Until I dug deep into questions about the nature of suffering and disability in writing this book, I accepted the third approach. I thought questions of “Why?” and particularly “Why me?” were a waste of time and a reflection of a skewed self-centeredness that inflates the questioners’ importance, implying that there must be some grand reason that they, in all their fabulousness, should have to suffer so. The idea that my OI is the result of an inevitable mishap in the intricate beauty of the genetic code seemed neat and simple; it allowed me to avoid tedious theological discussions that I generally find inaccessible and far removed from the daily experiences of actual people.

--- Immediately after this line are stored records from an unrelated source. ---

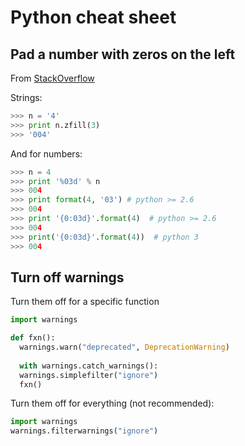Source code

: # Python cheat sheet

## Pad a number with zeros on the left

From [StackOverflow](http://stackoverflow.com/questions/339007/nicest-way-to-pad-zeroes-to-string)

Strings:

```python
>>> n = '4'
>>> print n.zfill(3)
>>> '004'
```

And for numbers:

```python
>>> n = 4
>>> print '%03d' % n
>>> 004
>>> print format(4, '03') # python >= 2.6
>>> 004
>>> print '{0:03d}'.format(4)  # python >= 2.6
>>> 004
>>> print('{0:03d}'.format(4))  # python 3
>>> 004
```

## Turn off warnings

Turn them off for a specific function
```python
import warnings

def fxn():
  warnings.warn("deprecated", DeprecationWarning)
  
  with warnings.catch_warnings():
  warnings.simplefilter("ignore")
  fxn()
```

Turn them off for everything (not recommended):
```python
import warnings
warnings.filterwarnings("ignore")
```
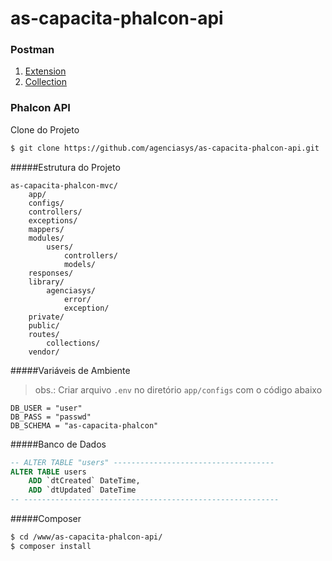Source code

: # as-capacita-phalcon-api


### Postman
1. [Extension](https://chrome.google.com/webstore/detail/postman/fhbjgbiflinjbdggehcddcbncdddomop)
2. [Collection](https://www.getpostman.com/collections/cf1f830ba892014d8bb8)


### Phalcon API

Clone do Projeto
```bash
$ git clone https://github.com/agenciasys/as-capacita-phalcon-api.git
```

#####Estrutura do Projeto
```
as-capacita-phalcon-mvc/
    app/
    configs/
    controllers/
    exceptions/
    mappers/
    modules/
        users/
            controllers/
            models/
    responses/
    library/
        agenciasys/
            error/
            exception/
    private/
    public/
    routes/
        collections/
    vendor/
```

#####Variáveis de Ambiente
> obs.: Criar arquivo `.env` no diretório `app/configs` com o código abaixo

```
DB_USER = "user"
DB_PASS = "passwd"
DB_SCHEMA = "as-capacita-phalcon"
```

#####Banco de Dados
```sql
-- ALTER TABLE "users" ------------------------------------
ALTER TABLE users
    ADD `dtCreated` DateTime,
    ADD `dtUpdated` DateTime
-- ---------------------------------------------------------
```

#####Composer
```bash
$ cd /www/as-capacita-phalcon-api/
$ composer install
```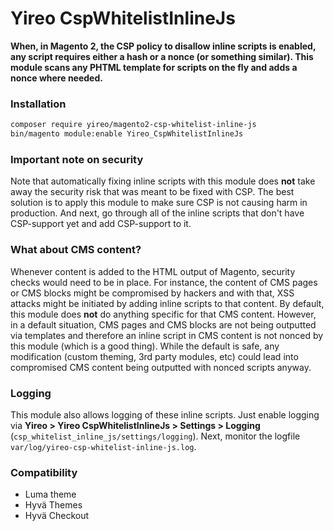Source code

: # Yireo CspWhitelistInlineJs

**When, in Magento 2, the CSP policy to disallow inline scripts is enabled, any script requires either a hash or a nonce (or something similar). This module scans any PHTML template for scripts on the fly and adds a nonce where needed.**

### Installation
```bash
composer require yireo/magento2-csp-whitelist-inline-js
bin/magento module:enable Yireo_CspWhitelistInlineJs
```

### Important note on security
Note that automatically fixing inline scripts with this module does **not** take away the security risk that was meant to be fixed with CSP. The best solution is to apply this module to make sure CSP is not causing harm in production. And next, go through all of the inline scripts that don't have CSP-support yet and add CSP-support to it.

### What about CMS content?
Whenever content is added to the HTML output of Magento, security checks would need to be in place. For instance, the content of CMS pages or CMS blocks might be compromised by hackers and with that, XSS attacks might be initiated by adding inline scripts to that content. By default, this module does **not** do anything specific for that CMS content. However, in a default situation, CMS pages and CMS blocks are not being outputted via templates and therefore an inline script in CMS content is not nonced by this module (which is a good thing). While the default is safe, any modification (custom theming, 3rd party modules, etc) could lead into compromised CMS content being outputted with nonced scripts anyway.

### Logging
This module also allows logging of these inline scripts. Just enable logging via **Yireo > Yireo CspWhitelistInlineJs > Settings > Logging** (`csp_whitelist_inline_js/settings/logging`). Next, monitor the logfile `var/log/yireo-csp-whitelist-inline-js.log`. 

### Compatibility
- Luma theme
- Hyvä Themes
- Hyvä Checkout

But in doing research for this book, I started to see two major problems with this approach to genetic anomalies. First, if I believe that with God all things are possible (Matthew 19:26; Mark 10:27)—and I do believe that—then it’s a stretch to believe that God would create precise and intricate mechanisms for genetic diversity without also creating precise and intricate mechanisms for ensuring that major mistakes don’t happen. Second, this approach fails to explain or satisfy my gut-level sense that bones breaking when a child sits down on the bathroom floor (or lungs filling up with mucus when they shouldn’t, as in cystic fibrosis; or muscles wasting away, as in muscular dystrophy; or aortas bursting open with no warning, as in Marfan syndrome) are fundamentally bad things. Is “evil” too strong a word? I’m not sure. They are somehow a manifestation of the separation between what God intends and desires for humankind on one hand, and on the other hand what humankind actually lives with, day after heartbreaking day. Ascribing such suffering to plain old genetic diversity feels inadequate.

In responding to the devastating Asian tsunami on December 26, 2004, Eastern Orthodox theologian David B. Hart argues against any attempt to rationalize, ascribe meaning to, or trumpet God’s intent in human suffering: “Ours is, after all, a religion of salvation; our faith is in a God who has come to rescue His creation from the absurdity of sin and the emptiness of death, and so we are permitted to hate these things with a perfect hatred.” Hart calls attempts to justify human misery on grounds that our suffering is necessary to reveal God’s true nature “immeasurably . . . vile”; he goes on to ask which attributes of God the tragic deaths of children (and I would add, the painful disabilities of children) are meant to reveal: “Capricious cruelty, perhaps? Morbid indifference? A twisted sense of humor?” A thousand ancient knots in my chest undid themselves the moment I read this sentence: “Simply said, there is no more liberating knowledge given us by the gospel—and none in which we should find more comfort—than the knowledge that suffering and death, considered in themselves, have no ultimate meaning at all.”

I have come to believe that illness, disability, and disease are neither fundamentally good things disguised as bad (thus not the intentional work of a loving God who works in mysterious ways) nor value-neutral manifestations of human diversity. I view suffering as a characteristic life in a fallen world; illness, disability, and disease are, quite simply, the result of life in a world that does not work as God intended. I believe they are bad things and that we are allowed to name them as bad things. This does not mean, however, that we have license to try to fix what is wrong at all costs, or that we can’t learn valuable lessons, find meaning, and come to know God and ourselves better as a result of suffering. There is a huge difference between saying that my bone disorder was intended to reveal God’s truth or teach me something I need to know, and saying that my bone disorder ended up revealing God’s truth or teaching me something I need to know. While I refuse to ascribe God’s intent to disability, disease, and suffering, I acknowledge that they often provide life-changing opportunities for growth.